The exercise asks you to copy every line below in which "arquivos" appears.

(Source texts of formatted documents)
##############################

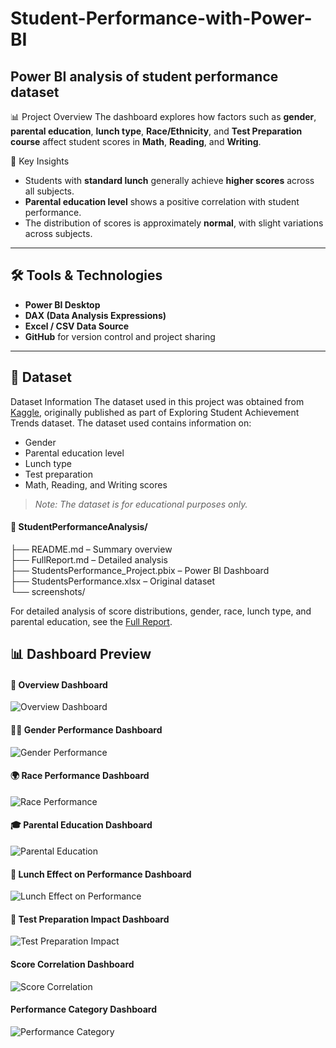 # Student-Performance-with-Power-BI
Power BI analysis of student performance dataset
---
📊 Project Overview
The dashboard explores how factors such as **gender**, **parental education**, **lunch type**, **Race/Ethnicity**, and **Test Preparation course** affect student scores in **Math**, **Reading**, and **Writing**.



🧠 Key Insights

- Students with **standard lunch** generally achieve **higher scores** across all subjects.
- **Parental education level** shows a positive correlation with student performance.
- The distribution of scores is approximately **normal**, with slight variations across subjects.

---

## 🛠️ Tools & Technologies
- **Power BI Desktop**
- **DAX (Data Analysis Expressions)**
- **Excel / CSV Data Source**
- **GitHub** for version control and project sharing

---

## 📁 Dataset
Dataset Information
The dataset used in this project was obtained from [Kaggle](https://www.kaggle.com/datasets/saadaliyaseen/exploring-student-achievement-trends/data), originally published as part of Exploring Student Achievement Trends dataset.
The dataset used contains information on:
- Gender  
- Parental education level  
- Lunch type  
- Test preparation  
- Math, Reading, and Writing scores  

> *Note: The dataset is for educational purposes only.*

#### 📁 StudentPerformanceAnalysis/

├── README.md                                     – Summary overview <br>
├── FullReport.md                                   – Detailed analysis <br>
├── StudentsPerformance_Project.pbix   – Power BI Dashboard <br>
├── StudentsPerformance.xlsx                 – Original dataset <br>
└── screenshots/ <br>
  
For detailed analysis of score distributions, gender, race, lunch type, and parental education, see the [Full Report](FullReport.md).

## 📊 Dashboard Preview

#### 🎯 Overview Dashboard
![Overview Dashboard](./images_performance/overview_score.png)

#### 👩‍🎓 Gender Performance Dashboard
![Gender Performance](./images_performance/performance_by_gender.png)

#### 🌍 Race Performance Dashboard
![Race Performance](./images_performance/performance_by_race.png)

#### 🎓 Parental Education Dashboard
![Parental Education](./images_performance/impact_of_parental_education.png)

#### 🍱 Lunch Effect on Performance Dashboard
![Lunch Effect on Performance](./images_performance/effect_lunch_performance.png)

#### 🧠 Test Preparation Impact Dashboard
![Test Preparation Impact](./images_performance/test_prep_impact.png)

#### Score Correlation Dashboard
![Score Correlation](./images_performance/correlation.png)

#### Performance Category Dashboard
![Performance Category](./images_performance/performance_category.png)

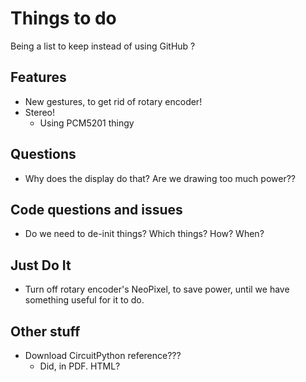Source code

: # Things to do
Being a list to keep instead of using GitHub ?

## Features
* New gestures, to get rid of rotary encoder!
* Stereo!
  * Using PCM5201 thingy


## Questions
* Why does the display do that? Are we drawing too much power??


## Code questions and issues
* Do we need to de-init things? Which things? How? When?


## Just Do It
* Turn off rotary encoder's NeoPixel, to save power, until we have something useful for it to do.


## Other stuff
* Download CircuitPython reference???
  * Did, in PDF. HTML?
  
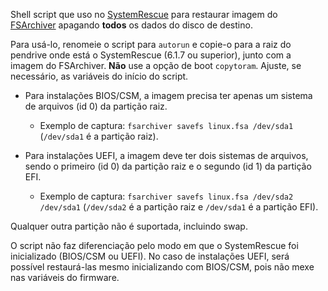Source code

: Shell script que uso no [SystemRescue](https://www.system-rescue.org) para restaurar imagem do [FSArchiver](https://github.com/fdupoux/fsarchiver) apagando **todos** os dados do disco de destino.

Para usá-lo, renomeie o script para `autorun` e copie-o para a raiz do pendrive onde está o SystemRescue (6.1.7 ou superior), junto com a imagem do FSArchiver. **Não** use a opção de boot `copytoram`. Ajuste, se necessário, as variáveis do início do script.

- Para instalações BIOS/CSM, a imagem precisa ter apenas um sistema de arquivos (id 0) da partição raiz.
  - Exemplo de captura: `fsarchiver savefs linux.fsa /dev/sda1` (`/dev/sda1` é a partição raiz).

- Para instalações UEFI, a imagem deve ter dois sistemas de arquivos, sendo o primeiro (id 0) da partição raiz e o segundo (id 1) da partição EFI.
  - Exemplo de captura: `fsarchiver savefs linux.fsa /dev/sda2 /dev/sda1` (`/dev/sda2` é a partição raiz e `/dev/sda1` é a partição EFI).

Qualquer outra partição não é suportada, incluindo swap.

O script não faz diferenciação pelo modo em que o SystemRescue foi inicializado (BIOS/CSM ou UEFI). No caso de instalações UEFI, será possível restaurá-las mesmo inicializando com BIOS/CSM, pois não mexe nas variáveis do firmware.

##############################

* **ANSWER TO THIS PROBLEM**:
- Para instalações BIOS/CSM, a imagem precisa ter apenas um sistema de arquivos (id 0) da partição raiz.
- Para instalações UEFI, a imagem deve ter dois sistemas de arquivos, sendo o primeiro (id 0) da partição raiz e o segundo (id 1) da partição EFI.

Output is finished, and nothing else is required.